興味があって、色々と勉強する。勉強するというか、まぁ何かしらの情報を入手して、それなりに思考を巡らせるわけだ。学びといえば、学び。そうすると、どんどん知識が溜まっていくような気にはなるんだ。ちょっとだけ賢くなったような気にもなる。なんだけど、すぐにそれが錯覚だってことに気がつくんだよね。

昨日と真逆のことを言い始める。興味があることも、やっぱり知らないことが多い。

もちろん、昨日の話とまったく相違があるわけじゃない。知らないという言葉の意味が違うかもしれない。この一年位で、ぼくは食べ物の歴史やルーツについて、だいぶ詳しくなった。日本史や世界史についても、そこそこ詳しくはなっているだろう。事実、1年前の自分とはまったく知識量が違うわけだ。

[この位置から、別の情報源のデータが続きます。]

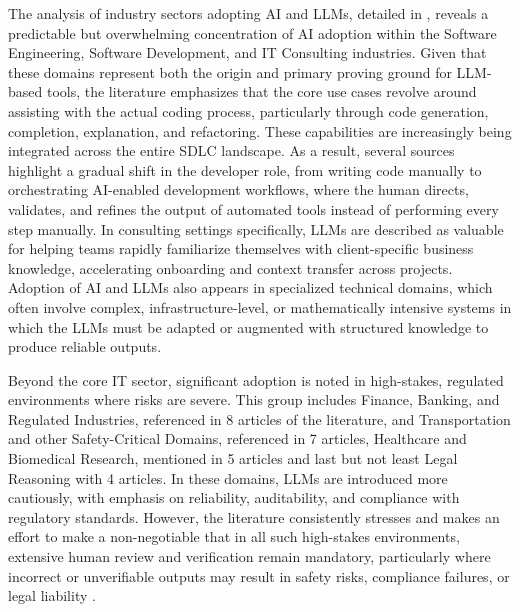 The analysis of industry sectors adopting AI and LLMs, detailed in , reveals a predictable but overwhelming concentration of AI adoption within the Software Engineering, Software Development, and IT Consulting industries. Given that these domains represent both the origin and primary proving ground for LLM-based tools, the literature emphasizes that the core use cases revolve around assisting with the actual coding process, particularly through code generation, completion, explanation, and refactoring. These capabilities are increasingly being integrated across the entire SDLC landscape. As a result, several sources highlight a gradual shift in the developer role, from writing code manually to orchestrating AI-enabled development workflows, where the human directs, validates, and refines the output of automated tools instead of performing every step manually. In consulting settings specifically, LLMs are described as valuable for helping teams rapidly familiarize themselves with client-specific business knowledge, accelerating onboarding and context transfer across projects. \cite{Jensen:2025me, Zhang:2025ea, Kim:2025ao} Adoption of AI and LLMs also appears in specialized technical domains, which often involve complex, infrastructure-level, or mathematically intensive systems in which the LLMs must be adapted or augmented with structured knowledge to produce reliable outputs. \cite{Wang:2025rs, Hou:2025cl, Ahmed:2025ai, Kim:2025ao, AlHashimi:2025er}

Beyond the core IT sector, significant adoption is noted in high-stakes, regulated environments where risks are severe. This group includes Finance, Banking, and Regulated Industries, referenced in 8 articles of the literature, and Transportation and other Safety-Critical Domains, referenced in 7 articles, Healthcare and Biomedical Research, mentioned in 5 articles and last but not least Legal Reasoning with 4 articles. In these domains, LLMs are introduced more cautiously, with emphasis on reliability, auditability, and compliance with regulatory standards.  However, the literature consistently stresses and makes an effort to make a non-negotiable that in all such high-stakes environments, extensive human review and verification remain mandatory, particularly where incorrect or unverifiable outputs may result in safety risks, compliance failures, or legal liability \cite{Moore:2025vc, Ahmed:2025ai, Jabrw:2025ss, Kim:2025ao, Qiu:2025ft}. 

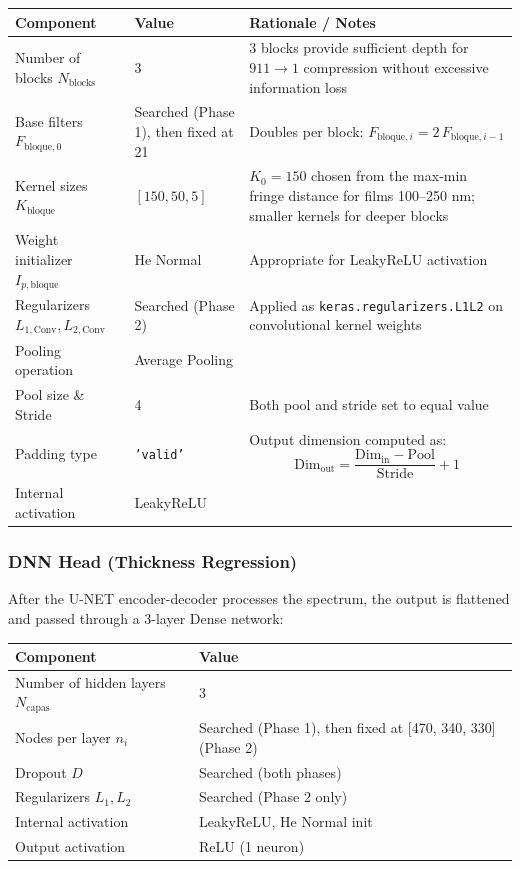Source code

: \documentclass[11pt,a4paper]{article}
\begin{document}
\begin{longtable}{llp{6cm}}
\toprule
\textbf{Component} & \textbf{Value} & \textbf{Rationale / Notes} \\
\midrule
Number of blocks $N_{\text{blocks}}$ & 3 & 3 blocks provide sufficient depth for $911 \to 1$ compression without excessive information loss \\
Base filters $F_{\text{bloque},0}$ & Searched (Phase 1), then fixed at 21 & Doubles per block: $F_{\text{bloque},i} = 2\,F_{\text{bloque},i-1}$ \\
Kernel sizes $K_{\text{bloque}}$ & $[150, 50, 5]$ & $K_0 = 150$ chosen from the max-min fringe distance for films 100--250 nm; smaller kernels for deeper blocks \\
Weight initializer $I_{p,\text{bloque}}$ & He Normal & Appropriate for LeakyReLU activation \\
Regularizers $L_{1,\text{Conv}}, L_{2,\text{Conv}}$ & Searched (Phase 2) & Applied as \texttt{keras.regularizers.L1L2} on convolutional kernel weights \\
Pooling operation & Average Pooling &  \\
Pool size \& Stride & 4 & Both pool and stride set to equal value \\
Padding type & \texttt{'valid'} & Output dimension computed as:
\begin{equation*}
\text{Dim}_{\text{out}} = \frac{\text{Dim}_{\text{in}} - \text{Pool}}{\text{Stride}} + 1
\end{equation*} \\
Internal activation & LeakyReLU &  \\
\bottomrule
\end{longtable}

\subsubsection*{DNN Head (Thickness Regression)}

After the U-NET encoder-decoder processes the spectrum, the output is flattened and passed through a 3-layer Dense network:

\begin{longtable}{lp{9cm}}
\toprule
\textbf{Component} & \textbf{Value} \\
\midrule
Number of hidden layers $N_{\text{capas}}$ & 3 \\
Nodes per layer $n_i$ & Searched (Phase 1), then fixed at [470, 340, 330] (Phase 2) \\
Dropout $D$ & Searched (both phases) \\
Regularizers $L_1, L_2$ & Searched (Phase 2 only) \\
Internal activation & LeakyReLU, He Normal init \\
Output activation & ReLU (1 neuron) \\
\bottomrule
\end{longtable}
\end{document}
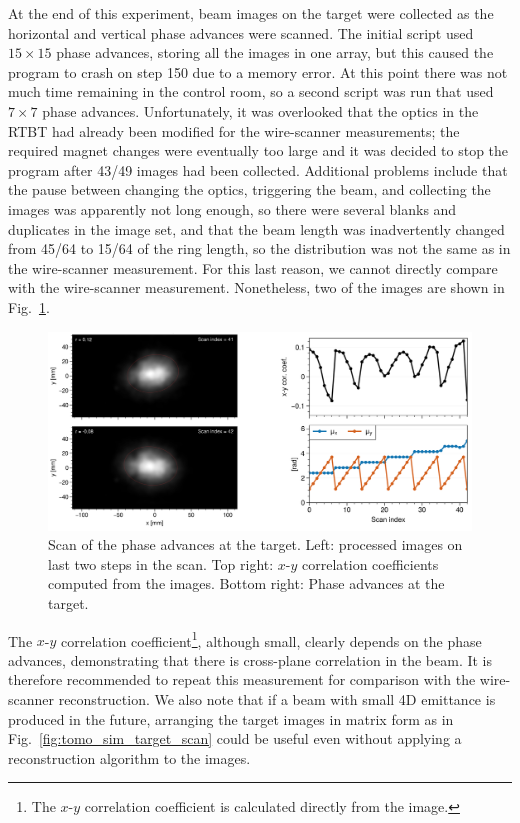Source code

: At the end of this experiment, beam images on the target were collected as the horizontal and vertical phase advances were scanned. The initial script used $15 \times 15$ phase advances, storing all the images in one array, but this caused the program to crash on step 150 due to a memory error. At this point there was not much time remaining in the control room, so a second script was run that used $7 \times 7$ phase advances. Unfortunately, it was overlooked that the optics in the RTBT had already been modified for the wire-scanner measurements; the required magnet changes were eventually too large and it was decided to stop the program after 43/49 images had been collected. Additional problems include that the pause between changing the optics, triggering the beam, and collecting the images was apparently not long enough, so there were several blanks and duplicates in the image set, and that the beam length was inadvertently changed from 45/64 to 15/64 of the ring length, so the distribution was not the same as in the wire-scanner measurement. For this last reason, we cannot directly compare with the wire-scanner measurement. Nonetheless, two of the images are shown in Fig.~\ref{fig:exp3_target_scan}. 
%
\begin{figure}[!p]
    \centering
    \includegraphics[width=\textwidth]{Images/chapter5/exp3/target_scan/target_scan.png}
    \caption{Scan of the phase advances at the target. Left: processed images on last two steps in the scan. Top right: $x$-$y$ correlation coefficients computed from the images. Bottom right: Phase advances at the target.}
    \label{fig:exp3_target_scan}
\end{figure}
%
The $x$-$y$ correlation coefficient\footnote{The $x$-$y$ correlation coefficient is calculated directly from the image.}, although small, clearly depends on the phase advances, demonstrating that there is cross-plane correlation in the beam. It is therefore recommended to repeat this measurement for comparison with the wire-scanner reconstruction. We also note that if a beam with small 4D emittance is produced in the future, arranging the target images in matrix form as in Fig.~\ref{fig:tomo_sim_target_scan} could be useful even without applying a reconstruction algorithm to the images. 

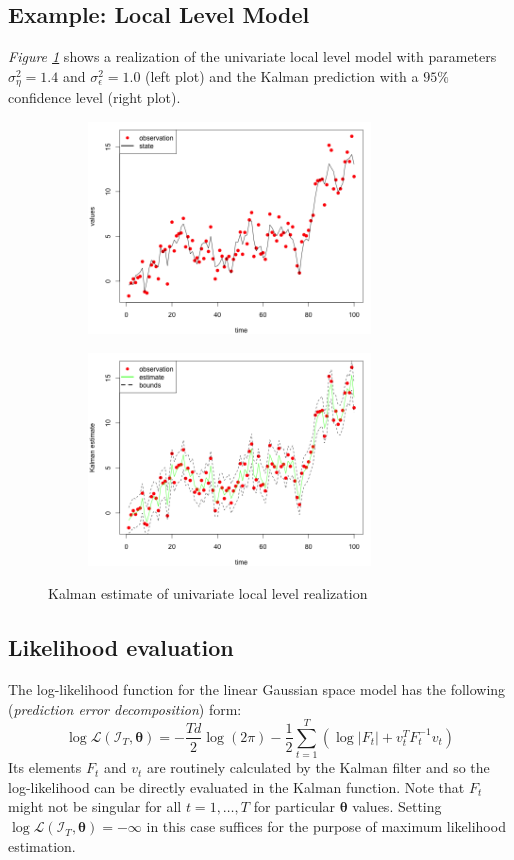 \documentclass[11pt, oneside]{scrreprt}   	%
\begin{document}
\subsection{Example: Local Level Model}
\textit{Figure \ref{fig:ullm-kalman}} shows a realization of the univariate local level model with parameters $\sigma_{\eta}^2=1.4$ and $\sigma_{\epsilon}^2=1.0$ (left plot) and the Kalman prediction with a $95\%$ confidence level (right plot).
\begin{figure}[h!]
\centering
\begin{subfigure}{.5\textwidth}
  \centering
  \includegraphics[width=75mm]{../../images/ullm-realization.png}
\end{subfigure}%
\begin{subfigure}{.5\textwidth}
  \centering
  \includegraphics[width=75mm]{../../images/ullm-estimate-kalman.png}
\end{subfigure}
\caption{Kalman estimate of univariate local level realization}
\label{fig:ullm-kalman}
\end{figure}

\subsection{Likelihood evaluation}
The log-likelihood function for the linear Gaussian space model has the following (\textit{prediction error decomposition}) form:
$$
\log \mathcal{L}(\mathcal{I}_T, \boldsymbol{\theta}) = -\frac{Td}{2} \log(2 \pi) - \frac{1}{2} \sum_{t=1}^T (\log |F_t| + v_t^TF_t^{-1} v_t)
$$
Its elements $F_t$ and $v_t$ are routinely calculated by the Kalman filter and so the log-likelihood can be directly evaluated in the Kalman function. Note that $F_t$ might not be singular for all $t=1,\ldots, T$ for particular $\boldsymbol{\theta}$ values. Setting $\log \mathcal{L}(\mathcal{I}_T, \boldsymbol{\theta}) = -\infty$ in this case suffices for the purpose of maximum likelihood estimation.
\end{document}
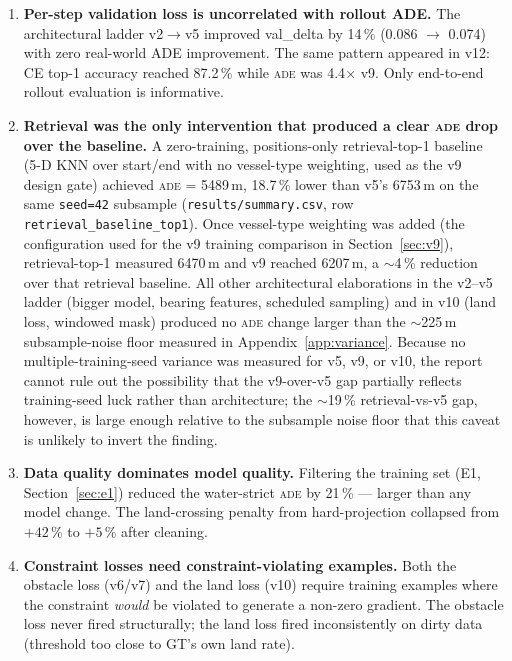 \documentclass[11pt,a4paper]{article}
\newcommand{\ade}{\textsc{ade}}
\begin{document}
\begin{enumerate}

\item \textbf{Per-step validation loss is uncorrelated with rollout ADE.}
      The architectural ladder v2$\to$v5 improved val\_delta by 14\,\% (0.086 $\to$ 0.074)
      with zero real-world ADE improvement.
      The same pattern appeared in v12: CE top-1 accuracy reached 87.2\,\% while
      \ade{} was 4.4$\times$ v9.
      Only end-to-end rollout evaluation is informative.

\item \textbf{Retrieval was the only intervention that produced a clear
      \ade{} drop over the baseline.}
      A zero-training, positions-only retrieval-top-1 baseline
      (5-D KNN over start/end with no vessel-type weighting, used as the
      v9 design gate) achieved \ade{} = 5489\,m,
      18.7\,\% lower than v5's 6753\,m on the same \texttt{seed=42} subsample
      (\texttt{results/summary.csv}, row \texttt{retrieval\_baseline\_top1}).
      Once vessel-type weighting was added (the configuration used for the v9
      training comparison in Section~\ref{sec:v9}), retrieval-top-1 measured
      6470\,m and v9 reached 6207\,m, a $\sim$4\,\% reduction over that
      retrieval baseline.
      All other architectural elaborations in the v2--v5 ladder
      (bigger model, bearing features, scheduled sampling) and in v10
      (land loss, windowed mask) produced no \ade{} change larger than the
      $\sim$225\,m subsample-noise floor measured in
      Appendix~\ref{app:variance}.
      Because no multiple-training-seed variance was measured for v5, v9, or
      v10, the report cannot rule out the possibility that the v9-over-v5 gap
      partially reflects training-seed luck rather than architecture; the
      $\sim$19\,\% retrieval-vs-v5 gap, however, is large enough relative to
      the subsample noise floor that this caveat is unlikely to invert the
      finding.

\item \textbf{Data quality dominates model quality.}
      Filtering the training set (E1, Section~\ref{sec:e1}) reduced the water-strict
      \ade{} by 21\,\% --- larger than any model change.
      The land-crossing penalty from hard-projection collapsed from $+42$\,\% to
      $+5$\,\% after cleaning.

\item \textbf{Constraint losses need constraint-violating examples.}
      Both the obstacle loss (v6/v7) and the land loss (v10) require training
      examples where the constraint \emph{would} be violated to generate
      a non-zero gradient.
      The obstacle loss never fired structurally; the land loss fired inconsistently
      on dirty data (threshold too close to GT's own land rate).


\end{enumerate}
\end{document}
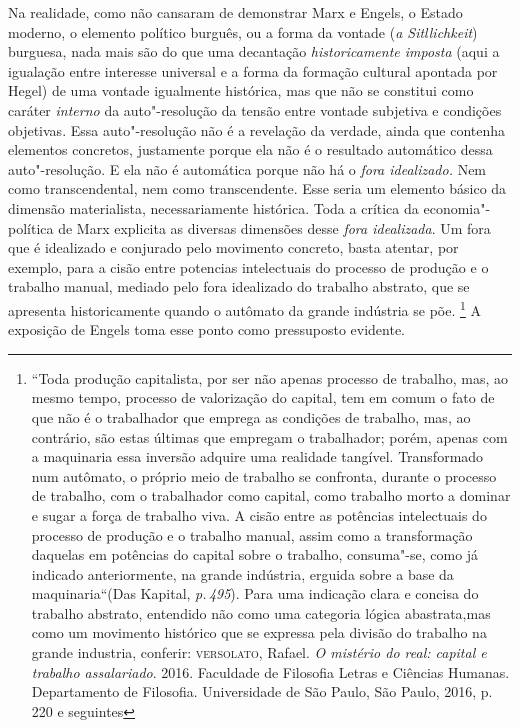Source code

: Na realidade, como não cansaram de demonstrar Marx e Engels, o Estado
moderno, o elemento político burguês, ou a forma da vontade (\emph{a
Sitllichkeit}) burguesa, nada mais são do que uma decantação
\emph{historicamente imposta} (aqui a igualação entre interesse
universal e a forma da formação cultural apontada por Hegel) de uma
vontade igualmente histórica, mas que não se constitui como caráter
\emph{interno} da auto"-resolução da tensão entre vontade subjetiva e
condições objetivas. Essa auto"-resolução não é a revelação da verdade,
ainda que contenha elementos concretos, justamente porque ela não é o
resultado automático dessa auto"-resolução. E ela não é automática porque
não há o \emph{fora idealizado.} Nem como transcendental, nem como
transcendente. Esse seria um elemento básico da dimensão materialista,
necessariamente histórica. Toda a crítica da economia"-política de Marx
explicita as diversas dimensões desse \emph{fora idealizada}. Um fora
que é idealizado e conjurado pelo movimento concreto, basta atentar, por
exemplo, para a cisão entre potencias intelectuais do processo de
produção e o trabalho manual, mediado pelo fora idealizado do trabalho
abstrato, que se apresenta historicamente quando o autômato da grande
indústria se põe. \footnote{``Toda produção capitalista, por ser não
  apenas processo de trabalho, mas, ao mesmo tempo, processo de
  valorização do capital, tem em comum o fato de que não é o trabalhador
  que emprega as condições de trabalho, mas, ao contrário, são estas
  últimas que empregam o trabalhador; porém, apenas com a maquinaria
  essa inversão adquire uma realidade tangível. Transformado num
  autômato, o próprio meio de trabalho se confronta, durante o processo
  de trabalho, com o trabalhador como capital, como trabalho morto a
  dominar e sugar a força de trabalho viva. A cisão entre as potências
  intelectuais do processo de produção e o trabalho manual, assim como a
  transformação daquelas em potências do capital sobre o trabalho,
  consuma"-se, como já indicado anteriormente, na grande indústria,
  erguida sobre a base da maquinaria``(Das Kapital, \emph{p.\,495}). Para
  uma indicação clara e concisa do trabalho abstrato, entendido não como
  uma categoria lógica abastrata,mas como um movimento histórico que se
  expressa pela divisão do trabalho na grande industria, conferir:
  \textsc{versolato}, Rafael. \emph{O mistério do real: capital e trabalho
  assalariado}. 2016. Faculdade de Filosofia Letras e Ciências Humanas.
  Departamento de Filosofia. Universidade de São Paulo, São Paulo, 2016,
  p.\,220 e seguintes} A exposição de Engels toma esse ponto como
pressuposto evidente.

でもなあ。なんだか、何も知らないという気分は前よりも強くなっていくんだよ。

たべものradioの原稿を書くために、色々と本を読む。本の著者は、さらっと当たり前のように書いている事象でも、ぼくには初耳だってことがある。それはもう、しょっちゅうある。既成事実のように書いているけれど、なんでそんなことになっちゃったのよ、とツッコミどころが満載なのだ。別に、そういうもんだと丸呑みして次へ進んでも構わないのだけれど、とにかく気になってしょうがない。どのくらい気になるかというと、次のページ内容が半分くらい入ってこなくなるくらいだ。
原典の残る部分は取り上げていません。